> **Problem**: Every line from the one that includes "T.~Zhang. Learning bounds" to the end of the entries should be written out exactly, with the first and last included.

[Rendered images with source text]
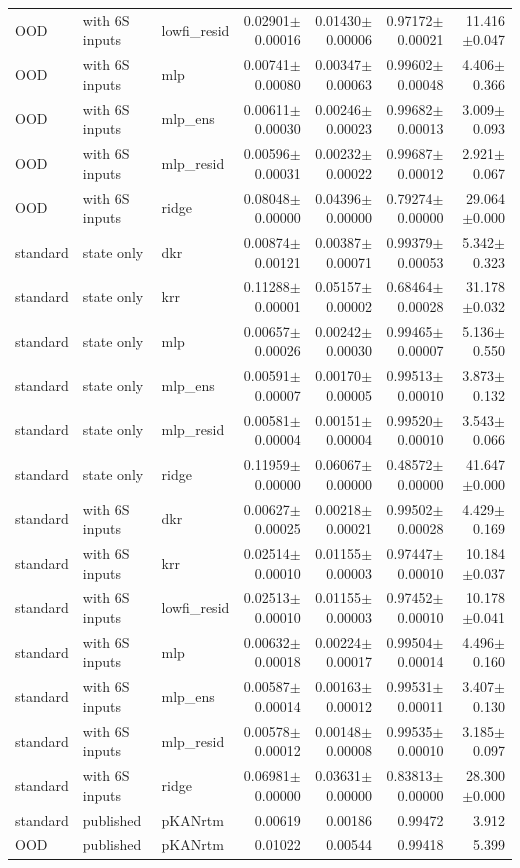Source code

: \begin{landscape}
{\begin{longtable}{lllrrrr}
OOD & with 6S inputs & lowfi\_resid & 0.02901$\pm$0.00016 & 0.01430$\pm$0.00006 & 0.97172$\pm$0.00021 & 11.416$\pm$0.047 \\
OOD & with 6S inputs & mlp & 0.00741$\pm$0.00080 & 0.00347$\pm$0.00063 & 0.99602$\pm$0.00048 & 4.406$\pm$0.366 \\
OOD & with 6S inputs & mlp\_ens & 0.00611$\pm$0.00030 & 0.00246$\pm$0.00023 & 0.99682$\pm$0.00013 & 3.009$\pm$0.093 \\
OOD & with 6S inputs & mlp\_resid & 0.00596$\pm$0.00031 & 0.00232$\pm$0.00022 & 0.99687$\pm$0.00012 & 2.921$\pm$0.067 \\
OOD & with 6S inputs & ridge & 0.08048$\pm$0.00000 & 0.04396$\pm$0.00000 & 0.79274$\pm$0.00000 & 29.064$\pm$0.000 \\
standard & state only & dkr & 0.00874$\pm$0.00121 & 0.00387$\pm$0.00071 & 0.99379$\pm$0.00053 & 5.342$\pm$0.323 \\
standard & state only & krr & 0.11288$\pm$0.00001 & 0.05157$\pm$0.00002 & 0.68464$\pm$0.00028 & 31.178$\pm$0.032 \\
standard & state only & mlp & 0.00657$\pm$0.00026 & 0.00242$\pm$0.00030 & 0.99465$\pm$0.00007 & 5.136$\pm$0.550 \\
standard & state only & mlp\_ens & 0.00591$\pm$0.00007 & 0.00170$\pm$0.00005 & 0.99513$\pm$0.00010 & 3.873$\pm$0.132 \\
standard & state only & mlp\_resid & 0.00581$\pm$0.00004 & 0.00151$\pm$0.00004 & 0.99520$\pm$0.00010 & 3.543$\pm$0.066 \\
standard & state only & ridge & 0.11959$\pm$0.00000 & 0.06067$\pm$0.00000 & 0.48572$\pm$0.00000 & 41.647$\pm$0.000 \\
standard & with 6S inputs & dkr & 0.00627$\pm$0.00025 & 0.00218$\pm$0.00021 & 0.99502$\pm$0.00028 & 4.429$\pm$0.169 \\
standard & with 6S inputs & krr & 0.02514$\pm$0.00010 & 0.01155$\pm$0.00003 & 0.97447$\pm$0.00010 & 10.184$\pm$0.037 \\
standard & with 6S inputs & lowfi\_resid & 0.02513$\pm$0.00010 & 0.01155$\pm$0.00003 & 0.97452$\pm$0.00010 & 10.178$\pm$0.041 \\
standard & with 6S inputs & mlp & 0.00632$\pm$0.00018 & 0.00224$\pm$0.00017 & 0.99504$\pm$0.00014 & 4.496$\pm$0.160 \\
standard & with 6S inputs & mlp\_ens & 0.00587$\pm$0.00014 & 0.00163$\pm$0.00012 & 0.99531$\pm$0.00011 & 3.407$\pm$0.130 \\
standard & with 6S inputs & mlp\_resid & 0.00578$\pm$0.00012 & 0.00148$\pm$0.00008 & 0.99535$\pm$0.00010 & 3.185$\pm$0.097 \\
standard & with 6S inputs & ridge & 0.06981$\pm$0.00000 & 0.03631$\pm$0.00000 & 0.83813$\pm$0.00000 & 28.300$\pm$0.000 \\
standard & published & pKANrtm & 0.00619 & 0.00186 & 0.99472 & 3.912 \\
OOD & published & pKANrtm & 0.01022 & 0.00544 & 0.99418 & 5.399 \\
\end{longtable}}
\end{landscape}
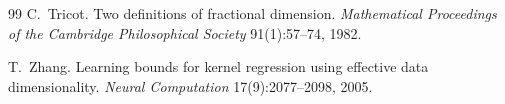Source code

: \documentclass[11pt,a4paper]{article}
\theoremstyle{plain}
\theoremstyle{remark}
\begin{document}
\begin{thebibliography}{99}
 C.~Tricot. Two definitions of fractional dimension. \emph{Mathematical Proceedings of the Cambridge Philosophical Society} 91(1):57--74, 1982.

 T.~Zhang. Learning bounds for kernel regression using effective data dimensionality. \emph{Neural Computation} 17(9):2077--2098, 2005.
\end{thebibliography}
\end{document}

> **Task result**:
 T.~Zhang. Learning bounds for kernel regression using effective data dimensionality. \emph{Neural Computation} 17(9):2077--2098, 2005.
\end{thebibliography}
\end{document}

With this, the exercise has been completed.